▶ [Task to complete] Everything in the listing should be copied exactly, save for the pictures.

▶ [Records for the task]
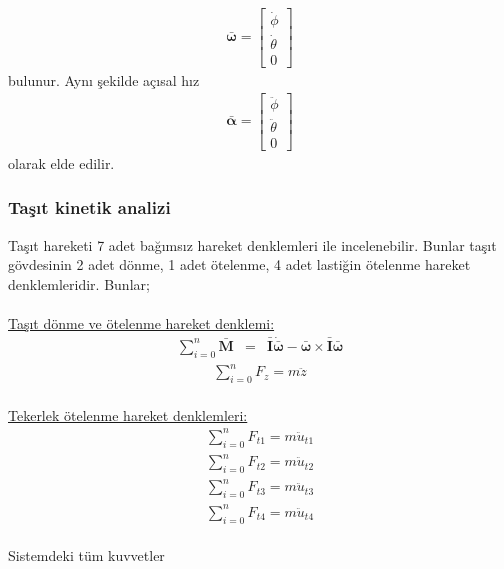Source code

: \documentclass[a4paper]{report}
\begin{document}
\begin{eqnarray*}
\mathbf{{\bar{{\omega}}}}=\left[ \begin{array}{c}\dot{\phi} \\ \dot{\theta} \\0\end{array}\right]
\end{eqnarray*}
bulunur. Aynı şekilde açısal hız 
\begin{eqnarray*}
\mathbf{{\bar{{\alpha}}}}=\left[ \begin{array}{c}\ddot{\phi} \\ \ddot{\theta} \\0\end{array}\right]
\end{eqnarray*}
olarak elde edilir.
\subsubsection*{Taşıt kinetik analizi}
Taşıt hareketi 7 adet bağımsız hareket denklemleri ile incelenebilir. Bunlar taşıt gövdesinin 2 adet dönme, 1 adet ötelenme, 4 adet lastiğin ötelenme hareket denklemleridir. Bunlar;\\ \\
\underline{Taşıt dönme ve ötelenme hareket denklemi:}
\begin{eqnarray*}
\sum_{i=0}^{n} \mathbf{ \bar{M}} &=& \mathbf{\bar{I}} \dot{\mathbf{\bar{ \omega}}} - {\mathbf{\bar {\omega}}} \times \mathbf{\bar{I}} \mathbf{\bar{ \omega}}
\end{eqnarray*}
\begin{eqnarray*}
\sum_{i=0}^{n} F_z = m \ddot{z}
\end{eqnarray*}\\
\underline{Tekerlek ötelenme hareket denklemleri:}
\begin{eqnarray*}
\sum_{i=0}^{n} F_{t1} = m \ddot{u}_{t1}\\
\sum_{i=0}^{n} F_{t2} = m \ddot{u}_{t2}\\
\sum_{i=0}^{n} F_{t3} = m \ddot{u}_{t3}\\
\sum_{i=0}^{n} F_{t4} = m \ddot{u}_{t4}
\end{eqnarray*}\\
Sistemdeki tüm kuvvetler
\end{document}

▶ [Exercise output]
Source code

: \documentclass[a4paper]{report}
\begin{document}
\begin{eqnarray*}
\mathbf{{\bar{{\omega}}}}=\left[ \begin{array}{c}\dot{\phi} \\ \dot{\theta} \\0\end{array}\right]
\end{eqnarray*}
bulunur. Aynı şekilde açısal hız 
\begin{eqnarray*}
\mathbf{{\bar{{\alpha}}}}=\left[ \begin{array}{c}\ddot{\phi} \\ \ddot{\theta} \\0\end{array}\right]
\end{eqnarray*}
olarak elde edilir.
\subsubsection*{Taşıt kinetik analizi}
Taşıt hareketi 7 adet bağımsız hareket denklemleri ile incelenebilir. Bunlar taşıt gövdesinin 2 adet dönme, 1 adet ötelenme, 4 adet lastiğin ötelenme hareket denklemleridir. Bunlar;\\ \\
\underline{Taşıt dönme ve ötelenme hareket denklemi:}
\begin{eqnarray*}
\sum_{i=0}^{n} \mathbf{ \bar{M}} &=& \mathbf{\bar{I}} \dot{\mathbf{\bar{ \omega}}} - {\mathbf{\bar {\omega}}} \times \mathbf{\bar{I}} \mathbf{\bar{ \omega}}
\end{eqnarray*}
\begin{eqnarray*}
\sum_{i=0}^{n} F_z = m \ddot{z}
\end{eqnarray*}\\
\underline{Tekerlek ötelenme hareket denklemleri:}
\begin{eqnarray*}
\sum_{i=0}^{n} F_{t1} = m \ddot{u}_{t1}\\
\sum_{i=0}^{n} F_{t2} = m \ddot{u}_{t2}\\
\sum_{i=0}^{n} F_{t3} = m \ddot{u}_{t3}\\
\sum_{i=0}^{n} F_{t4} = m \ddot{u}_{t4}
\end{eqnarray*}\\
Sistemdeki tüm kuvvetler
\end{document}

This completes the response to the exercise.